Required work: Print out all of the records exactly; no picture belongs in the result.

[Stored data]
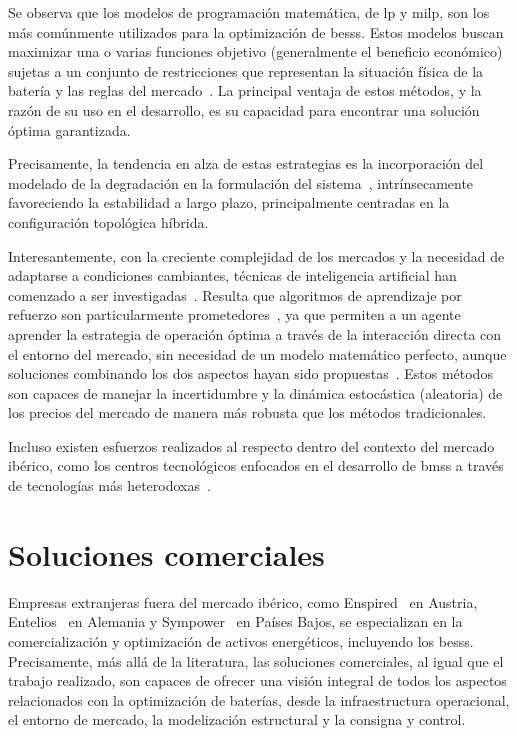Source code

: Se observa que los modelos de programación matemática, de \gls{lp} y \gls{milp}, son los más comúnmente utilizados para la optimización de \glspl{bess}. Estos modelos buscan maximizar una o varias funciones objetivo (generalmente el beneficio económico) sujetas a un conjunto de restricciones que representan la situación física de la batería y las reglas del mercado~\cite{mendoza2023review}. La principal ventaja de estos métodos, y la razón de su uso en el desarrollo, es su capacidad para encontrar una solución óptima garantizada.

Precisamente, la tendencia en alza de estas estrategias es la incorporación del modelado de la degradación en la formulación del sistema~\cite{liu2022milp, minh2024mixed, spiller2020aging}, intrínsecamente favoreciendo la estabilidad a largo plazo, principalmente centradas en la configuración topológica híbrida.

Interesantemente, con la creciente complejidad de los mercados y la necesidad de adaptarse a condiciones cambiantes, técnicas de inteligencia artificial han comenzado a ser investigadas~\cite{haratian2024machine, krishna2024advanced}. Resulta que algoritmos de aprendizaje por refuerzo son particularmente prometedores~\cite{dong2021strategic}, ya que permiten a un agente aprender la estrategia de operación óptima a través de la interacción directa con el entorno del mercado, sin necesidad de un modelo matemático perfecto, aunque soluciones combinando los dos aspectos hayan sido propuestas~\cite{georgiadis2025hybrid}. Estos métodos son capaces de manejar la incertidumbre y la dinámica estocástica (aleatoria) de los precios del mercado de manera más robusta que los métodos tradicionales.

Incluso existen esfuerzos realizados al respecto dentro del contexto del mercado ibérico, como los centros tecnológicos enfocados en el desarrollo de \glspl{bms} a través de tecnologías más heterodoxas~\cite{ikerlan2025bateria}.

\section{Soluciones comerciales}%
\label{makereference2.3}

Empresas extranjeras fuera del mercado ibérico, como Enspired~\cite{enspired2025battery} en Austria, Entelios~\cite{entelios2025cross} en Alemania y Sympower~\cite{sympower2025battery} en Países Bajos, se especializan en la comercialización y optimización de activos energéticos, incluyendo los \glspl{bess}. Precisamente, más allá de la literatura, las soluciones comerciales, al igual que el trabajo realizado, son capaces de ofrecer una visión integral de todos los aspectos relacionados con la optimización de baterías, desde la infraestructura operacional, el entorno de mercado, la modelización estructural y la consigna y control.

Task solution:
Source code

: Se observa que los modelos de programación matemática, de \gls{lp} y \gls{milp}, son los más comúnmente utilizados para la optimización de \glspl{bess}. Estos modelos buscan maximizar una o varias funciones objetivo (generalmente el beneficio económico) sujetas a un conjunto de restricciones que representan la situación física de la batería y las reglas del mercado~\cite{mendoza2023review}. La principal ventaja de estos métodos, y la razón de su uso en el desarrollo, es su capacidad para encontrar una solución óptima garantizada.

Precisamente, la tendencia en alza de estas estrategias es la incorporación del modelado de la degradación en la formulación del sistema~\cite{liu2022milp, minh2024mixed, spiller2020aging}, intrínsecamente favoreciendo la estabilidad a largo plazo, principalmente centradas en la configuración topológica híbrida.

Interesantemente, con la creciente complejidad de los mercados y la necesidad de adaptarse a condiciones cambiantes, técnicas de inteligencia artificial han comenzado a ser investigadas~\cite{haratian2024machine, krishna2024advanced}. Resulta que algoritmos de aprendizaje por refuerzo son particularmente prometedores~\cite{dong2021strategic}, ya que permiten a un agente aprender la estrategia de operación óptima a través de la interacción directa con el entorno del mercado, sin necesidad de un modelo matemático perfecto, aunque soluciones combinando los dos aspectos hayan sido propuestas~\cite{georgiadis2025hybrid}. Estos métodos son capaces de manejar la incertidumbre y la dinámica estocástica (aleatoria) de los precios del mercado de manera más robusta que los métodos tradicionales.

Incluso existen esfuerzos realizados al respecto dentro del contexto del mercado ibérico, como los centros tecnológicos enfocados en el desarrollo de \glspl{bms} a través de tecnologías más heterodoxas~\cite{ikerlan2025bateria}.

\section{Soluciones comerciales}%
\label{makereference2.3}

Empresas extranjeras fuera del mercado ibérico, como Enspired~\cite{enspired2025battery} en Austria, Entelios~\cite{entelios2025cross} en Alemania y Sympower~\cite{sympower2025battery} en Países Bajos, se especializan en la comercialización y optimización de activos energéticos, incluyendo los \glspl{bess}. Precisamente, más allá de la literatura, las soluciones comerciales, al igual que el trabajo realizado, son capaces de ofrecer una visión integral de todos los aspectos relacionados con la optimización de baterías, desde la infraestructura operacional, el entorno de mercado, la modelización estructural y la consigna y control.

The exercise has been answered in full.